§ **Work request**
Retype every entry below exactly as it stands.

Segment Start: Material provided

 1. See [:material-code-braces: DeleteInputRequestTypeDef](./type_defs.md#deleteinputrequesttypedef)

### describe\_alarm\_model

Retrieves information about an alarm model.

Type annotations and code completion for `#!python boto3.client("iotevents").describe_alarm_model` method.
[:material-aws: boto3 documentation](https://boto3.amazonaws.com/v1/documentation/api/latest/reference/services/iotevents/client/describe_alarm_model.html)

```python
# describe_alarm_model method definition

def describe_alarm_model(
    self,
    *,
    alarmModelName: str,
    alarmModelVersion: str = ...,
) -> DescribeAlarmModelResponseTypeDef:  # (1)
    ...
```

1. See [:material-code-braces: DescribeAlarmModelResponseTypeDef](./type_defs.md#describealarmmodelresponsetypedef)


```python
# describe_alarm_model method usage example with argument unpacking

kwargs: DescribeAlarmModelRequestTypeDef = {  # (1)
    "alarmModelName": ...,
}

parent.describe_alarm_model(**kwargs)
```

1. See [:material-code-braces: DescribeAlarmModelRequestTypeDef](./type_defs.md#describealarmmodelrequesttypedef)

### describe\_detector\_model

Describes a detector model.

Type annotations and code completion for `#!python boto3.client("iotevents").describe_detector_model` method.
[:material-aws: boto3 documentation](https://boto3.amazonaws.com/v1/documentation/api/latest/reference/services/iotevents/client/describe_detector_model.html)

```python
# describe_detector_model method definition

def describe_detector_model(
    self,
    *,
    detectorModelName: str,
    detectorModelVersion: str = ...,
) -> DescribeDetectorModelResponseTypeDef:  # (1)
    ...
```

Segment End: Material provided

§ **Answer section**
 1. See [:material-code-braces: DeleteInputRequestTypeDef](./type_defs.md#deleteinputrequesttypedef)

### describe\_alarm\_model

Retrieves information about an alarm model.

Type annotations and code completion for `#!python boto3.client("iotevents").describe_alarm_model` method.
[:material-aws: boto3 documentation](https://boto3.amazonaws.com/v1/documentation/api/latest/reference/services/iotevents/client/describe_alarm_model.html)

```python
# describe_alarm_model method definition

def describe_alarm_model(
    self,
    *,
    alarmModelName: str,
    alarmModelVersion: str = ...,
) -> DescribeAlarmModelResponseTypeDef:  # (1)
    ...
```

1. See [:material-code-braces: DescribeAlarmModelResponseTypeDef](./type_defs.md#describealarmmodelresponsetypedef)


```python
# describe_alarm_model method usage example with argument unpacking

kwargs: DescribeAlarmModelRequestTypeDef = {  # (1)
    "alarmModelName": ...,
}

parent.describe_alarm_model(**kwargs)
```

1. See [:material-code-braces: DescribeAlarmModelRequestTypeDef](./type_defs.md#describealarmmodelrequesttypedef)

### describe\_detector\_model

Describes a detector model.

Type annotations and code completion for `#!python boto3.client("iotevents").describe_detector_model` method.
[:material-aws: boto3 documentation](https://boto3.amazonaws.com/v1/documentation/api/latest/reference/services/iotevents/client/describe_detector_model.html)

```python
# describe_detector_model method definition

def describe_detector_model(
    self,
    *,
    detectorModelName: str,
    detectorModelVersion: str = ...,
) -> DescribeDetectorModelResponseTypeDef:  # (1)
    ...
```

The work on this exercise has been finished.